Task brief — The word "console": say how many lines of the data below contain it, and give the number alone.

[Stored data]
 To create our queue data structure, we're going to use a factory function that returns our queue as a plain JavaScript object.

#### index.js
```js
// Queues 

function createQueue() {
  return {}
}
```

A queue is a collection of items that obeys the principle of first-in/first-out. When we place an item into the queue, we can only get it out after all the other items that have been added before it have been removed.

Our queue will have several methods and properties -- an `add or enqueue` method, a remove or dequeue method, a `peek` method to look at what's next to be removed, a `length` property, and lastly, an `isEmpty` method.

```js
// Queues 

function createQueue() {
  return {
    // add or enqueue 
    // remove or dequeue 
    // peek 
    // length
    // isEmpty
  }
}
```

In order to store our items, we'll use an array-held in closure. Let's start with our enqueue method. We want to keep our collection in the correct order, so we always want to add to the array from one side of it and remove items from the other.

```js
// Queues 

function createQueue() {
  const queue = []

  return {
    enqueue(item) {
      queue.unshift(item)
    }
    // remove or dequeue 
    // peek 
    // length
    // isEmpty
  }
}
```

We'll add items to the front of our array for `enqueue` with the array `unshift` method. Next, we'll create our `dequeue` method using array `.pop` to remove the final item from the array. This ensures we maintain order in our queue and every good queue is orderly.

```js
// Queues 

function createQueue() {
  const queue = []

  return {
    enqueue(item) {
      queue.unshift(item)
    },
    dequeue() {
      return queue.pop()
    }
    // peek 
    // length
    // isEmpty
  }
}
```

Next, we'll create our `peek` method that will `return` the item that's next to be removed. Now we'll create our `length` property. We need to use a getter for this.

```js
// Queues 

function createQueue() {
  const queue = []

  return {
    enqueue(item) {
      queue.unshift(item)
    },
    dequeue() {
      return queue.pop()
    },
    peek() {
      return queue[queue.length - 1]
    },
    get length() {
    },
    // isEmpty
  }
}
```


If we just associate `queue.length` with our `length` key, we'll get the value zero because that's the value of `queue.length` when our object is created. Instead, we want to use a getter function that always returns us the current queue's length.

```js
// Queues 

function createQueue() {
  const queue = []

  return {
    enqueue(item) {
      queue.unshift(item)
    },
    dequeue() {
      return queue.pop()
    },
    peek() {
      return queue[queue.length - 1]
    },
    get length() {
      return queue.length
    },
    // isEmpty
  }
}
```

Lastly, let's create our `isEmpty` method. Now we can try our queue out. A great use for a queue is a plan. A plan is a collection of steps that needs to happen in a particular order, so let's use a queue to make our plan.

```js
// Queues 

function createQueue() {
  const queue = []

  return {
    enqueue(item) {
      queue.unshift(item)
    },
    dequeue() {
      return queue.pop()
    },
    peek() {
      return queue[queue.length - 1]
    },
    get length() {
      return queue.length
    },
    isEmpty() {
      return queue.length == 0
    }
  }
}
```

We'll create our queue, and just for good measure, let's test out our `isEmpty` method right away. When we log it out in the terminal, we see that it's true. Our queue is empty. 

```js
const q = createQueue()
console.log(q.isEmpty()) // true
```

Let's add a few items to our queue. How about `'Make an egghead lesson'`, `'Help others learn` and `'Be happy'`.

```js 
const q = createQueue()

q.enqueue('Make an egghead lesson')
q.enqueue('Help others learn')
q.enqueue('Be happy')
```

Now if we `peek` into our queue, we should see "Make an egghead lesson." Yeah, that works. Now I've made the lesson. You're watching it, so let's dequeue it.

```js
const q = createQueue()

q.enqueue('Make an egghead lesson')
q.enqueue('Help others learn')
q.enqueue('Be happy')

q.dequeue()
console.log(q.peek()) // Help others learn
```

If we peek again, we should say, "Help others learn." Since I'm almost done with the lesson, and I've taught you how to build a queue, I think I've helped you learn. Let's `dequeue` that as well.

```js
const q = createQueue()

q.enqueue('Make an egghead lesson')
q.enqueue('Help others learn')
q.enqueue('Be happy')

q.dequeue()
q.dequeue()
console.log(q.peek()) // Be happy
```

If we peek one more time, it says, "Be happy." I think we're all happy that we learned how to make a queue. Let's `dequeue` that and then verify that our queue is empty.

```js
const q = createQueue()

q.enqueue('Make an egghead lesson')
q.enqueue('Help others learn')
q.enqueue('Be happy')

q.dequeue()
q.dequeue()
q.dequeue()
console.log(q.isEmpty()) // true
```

Final answer — 4